* [Working data]

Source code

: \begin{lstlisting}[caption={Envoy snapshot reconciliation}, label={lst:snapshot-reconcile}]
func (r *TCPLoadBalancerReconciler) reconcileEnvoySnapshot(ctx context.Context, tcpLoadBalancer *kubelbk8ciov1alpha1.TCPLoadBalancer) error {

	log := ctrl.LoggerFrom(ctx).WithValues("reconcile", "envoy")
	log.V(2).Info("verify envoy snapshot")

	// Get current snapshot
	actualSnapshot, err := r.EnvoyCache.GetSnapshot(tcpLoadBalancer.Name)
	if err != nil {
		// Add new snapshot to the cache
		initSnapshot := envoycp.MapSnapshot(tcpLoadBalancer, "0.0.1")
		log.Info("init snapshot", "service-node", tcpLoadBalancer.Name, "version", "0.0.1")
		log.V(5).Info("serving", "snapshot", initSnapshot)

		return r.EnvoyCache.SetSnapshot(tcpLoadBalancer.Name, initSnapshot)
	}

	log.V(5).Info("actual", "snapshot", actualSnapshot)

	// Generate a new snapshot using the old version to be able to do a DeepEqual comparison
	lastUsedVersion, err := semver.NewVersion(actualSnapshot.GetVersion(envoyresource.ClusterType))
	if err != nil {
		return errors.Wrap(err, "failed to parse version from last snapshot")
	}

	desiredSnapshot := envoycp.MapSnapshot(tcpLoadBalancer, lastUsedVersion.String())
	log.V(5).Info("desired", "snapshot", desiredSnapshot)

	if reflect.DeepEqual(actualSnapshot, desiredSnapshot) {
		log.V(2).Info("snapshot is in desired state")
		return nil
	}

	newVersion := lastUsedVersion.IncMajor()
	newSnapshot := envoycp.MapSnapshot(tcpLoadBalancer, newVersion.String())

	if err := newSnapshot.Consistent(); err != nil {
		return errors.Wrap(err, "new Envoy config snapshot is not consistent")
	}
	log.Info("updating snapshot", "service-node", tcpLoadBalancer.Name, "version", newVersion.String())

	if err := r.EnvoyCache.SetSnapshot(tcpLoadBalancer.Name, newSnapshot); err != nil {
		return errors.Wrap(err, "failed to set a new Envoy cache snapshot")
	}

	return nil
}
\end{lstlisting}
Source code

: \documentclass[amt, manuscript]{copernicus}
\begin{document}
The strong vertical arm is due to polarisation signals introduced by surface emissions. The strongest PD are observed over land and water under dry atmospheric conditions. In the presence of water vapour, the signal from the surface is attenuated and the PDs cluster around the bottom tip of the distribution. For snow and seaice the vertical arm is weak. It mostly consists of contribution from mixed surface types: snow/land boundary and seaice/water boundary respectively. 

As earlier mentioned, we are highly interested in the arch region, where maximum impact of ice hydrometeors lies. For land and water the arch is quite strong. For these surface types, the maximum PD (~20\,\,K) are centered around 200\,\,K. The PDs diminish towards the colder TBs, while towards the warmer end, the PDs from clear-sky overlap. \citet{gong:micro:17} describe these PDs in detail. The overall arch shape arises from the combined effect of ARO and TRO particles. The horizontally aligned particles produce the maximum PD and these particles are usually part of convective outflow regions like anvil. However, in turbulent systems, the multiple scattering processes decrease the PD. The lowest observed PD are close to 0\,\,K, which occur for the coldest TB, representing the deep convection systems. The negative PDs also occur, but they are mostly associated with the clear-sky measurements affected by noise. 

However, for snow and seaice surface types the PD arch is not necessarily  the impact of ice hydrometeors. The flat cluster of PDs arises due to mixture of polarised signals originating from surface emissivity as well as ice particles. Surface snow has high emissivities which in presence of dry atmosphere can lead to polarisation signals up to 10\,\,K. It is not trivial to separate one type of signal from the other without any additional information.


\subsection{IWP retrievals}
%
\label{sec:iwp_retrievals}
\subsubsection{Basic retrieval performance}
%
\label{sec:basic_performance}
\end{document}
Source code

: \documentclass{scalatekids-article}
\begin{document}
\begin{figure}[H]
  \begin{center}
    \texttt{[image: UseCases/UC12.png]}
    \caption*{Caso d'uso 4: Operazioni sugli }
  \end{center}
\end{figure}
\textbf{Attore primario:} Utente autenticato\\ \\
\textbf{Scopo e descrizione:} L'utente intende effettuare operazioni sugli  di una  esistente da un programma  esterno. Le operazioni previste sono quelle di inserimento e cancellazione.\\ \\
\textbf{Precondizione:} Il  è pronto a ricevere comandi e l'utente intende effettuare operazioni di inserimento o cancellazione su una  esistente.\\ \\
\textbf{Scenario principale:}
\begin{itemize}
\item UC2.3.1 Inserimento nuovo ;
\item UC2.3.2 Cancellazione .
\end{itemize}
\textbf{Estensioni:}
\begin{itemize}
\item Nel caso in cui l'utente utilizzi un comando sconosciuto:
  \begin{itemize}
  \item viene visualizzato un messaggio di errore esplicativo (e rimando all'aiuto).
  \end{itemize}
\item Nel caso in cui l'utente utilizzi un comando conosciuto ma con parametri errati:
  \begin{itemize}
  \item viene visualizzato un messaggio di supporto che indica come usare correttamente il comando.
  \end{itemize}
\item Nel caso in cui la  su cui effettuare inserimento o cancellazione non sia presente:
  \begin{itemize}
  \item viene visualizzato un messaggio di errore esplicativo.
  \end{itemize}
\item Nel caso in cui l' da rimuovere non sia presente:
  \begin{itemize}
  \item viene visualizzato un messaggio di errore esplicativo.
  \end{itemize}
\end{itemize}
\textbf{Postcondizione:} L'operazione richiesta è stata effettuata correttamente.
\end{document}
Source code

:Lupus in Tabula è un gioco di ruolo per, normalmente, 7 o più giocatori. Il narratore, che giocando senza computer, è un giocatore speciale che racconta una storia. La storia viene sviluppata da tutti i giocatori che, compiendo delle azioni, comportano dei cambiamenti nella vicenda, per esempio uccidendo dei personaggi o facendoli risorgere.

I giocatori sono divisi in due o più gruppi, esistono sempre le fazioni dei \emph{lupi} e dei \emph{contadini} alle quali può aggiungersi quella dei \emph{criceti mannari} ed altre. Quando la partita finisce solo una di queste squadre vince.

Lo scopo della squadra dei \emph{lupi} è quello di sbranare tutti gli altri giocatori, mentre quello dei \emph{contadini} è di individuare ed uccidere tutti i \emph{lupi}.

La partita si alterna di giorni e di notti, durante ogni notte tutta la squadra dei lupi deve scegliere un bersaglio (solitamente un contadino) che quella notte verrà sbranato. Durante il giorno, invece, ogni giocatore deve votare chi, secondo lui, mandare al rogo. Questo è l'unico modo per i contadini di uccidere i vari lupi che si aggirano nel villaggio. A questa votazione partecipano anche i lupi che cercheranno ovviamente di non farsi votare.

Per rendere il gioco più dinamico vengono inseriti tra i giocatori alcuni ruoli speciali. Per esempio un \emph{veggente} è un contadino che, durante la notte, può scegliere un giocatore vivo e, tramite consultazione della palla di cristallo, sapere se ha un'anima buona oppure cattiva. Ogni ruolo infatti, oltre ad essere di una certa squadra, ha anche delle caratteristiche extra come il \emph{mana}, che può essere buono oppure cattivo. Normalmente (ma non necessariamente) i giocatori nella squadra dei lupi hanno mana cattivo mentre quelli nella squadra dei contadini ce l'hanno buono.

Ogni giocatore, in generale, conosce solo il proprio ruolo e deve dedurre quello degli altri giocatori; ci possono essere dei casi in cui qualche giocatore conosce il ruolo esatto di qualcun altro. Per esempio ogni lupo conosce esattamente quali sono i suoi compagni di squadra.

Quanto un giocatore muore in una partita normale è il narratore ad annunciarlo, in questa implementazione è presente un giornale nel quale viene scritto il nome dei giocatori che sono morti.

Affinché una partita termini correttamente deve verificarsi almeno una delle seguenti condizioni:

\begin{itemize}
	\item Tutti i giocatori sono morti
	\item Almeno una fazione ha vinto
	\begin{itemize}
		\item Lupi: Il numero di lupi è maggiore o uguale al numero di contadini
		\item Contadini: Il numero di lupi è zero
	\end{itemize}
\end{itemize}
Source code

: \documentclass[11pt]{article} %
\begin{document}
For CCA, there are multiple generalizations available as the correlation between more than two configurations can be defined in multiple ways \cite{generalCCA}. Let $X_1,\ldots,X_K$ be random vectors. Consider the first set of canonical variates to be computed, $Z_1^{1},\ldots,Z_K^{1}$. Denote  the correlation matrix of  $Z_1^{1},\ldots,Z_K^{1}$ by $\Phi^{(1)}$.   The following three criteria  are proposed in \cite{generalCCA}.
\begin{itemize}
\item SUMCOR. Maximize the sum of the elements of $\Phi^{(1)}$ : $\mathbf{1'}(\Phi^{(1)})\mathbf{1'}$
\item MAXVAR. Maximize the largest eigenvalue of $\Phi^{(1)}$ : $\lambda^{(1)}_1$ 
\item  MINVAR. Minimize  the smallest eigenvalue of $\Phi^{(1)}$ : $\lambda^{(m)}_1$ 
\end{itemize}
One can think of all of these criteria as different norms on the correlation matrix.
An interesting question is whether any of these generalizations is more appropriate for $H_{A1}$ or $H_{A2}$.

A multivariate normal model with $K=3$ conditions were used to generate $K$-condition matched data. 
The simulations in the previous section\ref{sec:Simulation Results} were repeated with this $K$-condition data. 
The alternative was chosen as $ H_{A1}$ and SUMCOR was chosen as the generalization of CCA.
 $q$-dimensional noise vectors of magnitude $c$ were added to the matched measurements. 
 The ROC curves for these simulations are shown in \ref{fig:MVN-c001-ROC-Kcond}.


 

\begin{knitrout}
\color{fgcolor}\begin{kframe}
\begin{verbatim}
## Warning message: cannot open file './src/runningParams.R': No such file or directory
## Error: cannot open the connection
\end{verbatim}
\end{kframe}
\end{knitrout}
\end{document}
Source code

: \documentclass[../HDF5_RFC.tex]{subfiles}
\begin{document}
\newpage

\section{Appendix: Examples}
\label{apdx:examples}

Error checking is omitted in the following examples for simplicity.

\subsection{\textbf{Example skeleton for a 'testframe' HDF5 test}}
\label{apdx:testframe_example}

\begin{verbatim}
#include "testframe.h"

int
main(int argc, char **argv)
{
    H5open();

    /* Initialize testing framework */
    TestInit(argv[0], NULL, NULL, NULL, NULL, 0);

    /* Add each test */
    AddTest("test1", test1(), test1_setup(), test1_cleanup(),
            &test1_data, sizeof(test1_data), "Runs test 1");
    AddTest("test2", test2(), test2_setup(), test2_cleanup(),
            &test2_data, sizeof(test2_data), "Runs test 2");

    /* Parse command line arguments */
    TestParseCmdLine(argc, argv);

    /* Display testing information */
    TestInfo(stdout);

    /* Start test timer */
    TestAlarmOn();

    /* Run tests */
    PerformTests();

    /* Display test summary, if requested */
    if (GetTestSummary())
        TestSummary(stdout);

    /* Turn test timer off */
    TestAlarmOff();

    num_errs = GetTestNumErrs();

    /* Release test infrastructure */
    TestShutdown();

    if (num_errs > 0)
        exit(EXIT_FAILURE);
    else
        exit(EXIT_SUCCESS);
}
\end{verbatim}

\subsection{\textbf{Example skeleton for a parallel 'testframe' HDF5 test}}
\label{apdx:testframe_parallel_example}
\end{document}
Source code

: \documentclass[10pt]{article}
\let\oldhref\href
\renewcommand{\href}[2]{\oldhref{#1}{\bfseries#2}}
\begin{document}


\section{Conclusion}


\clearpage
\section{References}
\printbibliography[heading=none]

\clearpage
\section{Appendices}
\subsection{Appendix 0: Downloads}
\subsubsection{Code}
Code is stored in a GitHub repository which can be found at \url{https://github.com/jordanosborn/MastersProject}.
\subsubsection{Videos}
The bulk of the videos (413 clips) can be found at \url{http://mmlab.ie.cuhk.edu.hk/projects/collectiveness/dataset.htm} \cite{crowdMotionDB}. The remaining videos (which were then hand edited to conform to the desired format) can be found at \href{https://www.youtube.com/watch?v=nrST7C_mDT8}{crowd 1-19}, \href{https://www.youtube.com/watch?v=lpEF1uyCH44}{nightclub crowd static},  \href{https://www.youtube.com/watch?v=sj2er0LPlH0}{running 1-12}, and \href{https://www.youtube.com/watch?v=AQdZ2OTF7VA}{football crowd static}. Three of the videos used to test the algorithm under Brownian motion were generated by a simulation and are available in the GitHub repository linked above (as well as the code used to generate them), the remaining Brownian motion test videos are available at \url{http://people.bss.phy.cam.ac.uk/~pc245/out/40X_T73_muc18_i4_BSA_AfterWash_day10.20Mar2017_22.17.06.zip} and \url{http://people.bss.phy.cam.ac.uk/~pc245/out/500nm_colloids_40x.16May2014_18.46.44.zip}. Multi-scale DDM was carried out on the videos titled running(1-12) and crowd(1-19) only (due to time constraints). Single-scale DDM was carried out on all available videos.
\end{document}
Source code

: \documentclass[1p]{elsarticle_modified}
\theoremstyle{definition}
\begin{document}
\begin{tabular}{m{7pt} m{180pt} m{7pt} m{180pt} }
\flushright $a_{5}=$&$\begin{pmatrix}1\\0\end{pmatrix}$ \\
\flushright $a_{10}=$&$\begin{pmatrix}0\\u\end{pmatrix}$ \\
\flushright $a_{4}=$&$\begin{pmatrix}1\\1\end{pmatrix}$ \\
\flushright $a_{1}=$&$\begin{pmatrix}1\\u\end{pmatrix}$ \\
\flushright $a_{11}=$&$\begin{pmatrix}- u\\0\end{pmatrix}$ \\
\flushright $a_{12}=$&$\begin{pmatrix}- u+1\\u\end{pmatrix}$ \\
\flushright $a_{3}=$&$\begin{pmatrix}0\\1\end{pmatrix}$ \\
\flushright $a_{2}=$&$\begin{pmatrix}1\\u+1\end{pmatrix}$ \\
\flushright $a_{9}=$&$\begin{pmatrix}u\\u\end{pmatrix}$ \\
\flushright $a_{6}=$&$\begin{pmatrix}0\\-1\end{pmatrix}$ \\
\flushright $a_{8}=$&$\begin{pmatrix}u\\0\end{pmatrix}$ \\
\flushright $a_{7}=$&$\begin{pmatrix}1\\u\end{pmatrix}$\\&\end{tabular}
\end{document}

* [Assigned task]
Read through the data and copy every line where "argv" shows up.

* [Your response]
main(int argc, char **argv)
    TestInit(argv[0], NULL, NULL, NULL, NULL, 0);
    TestParseCmdLine(argc, argv);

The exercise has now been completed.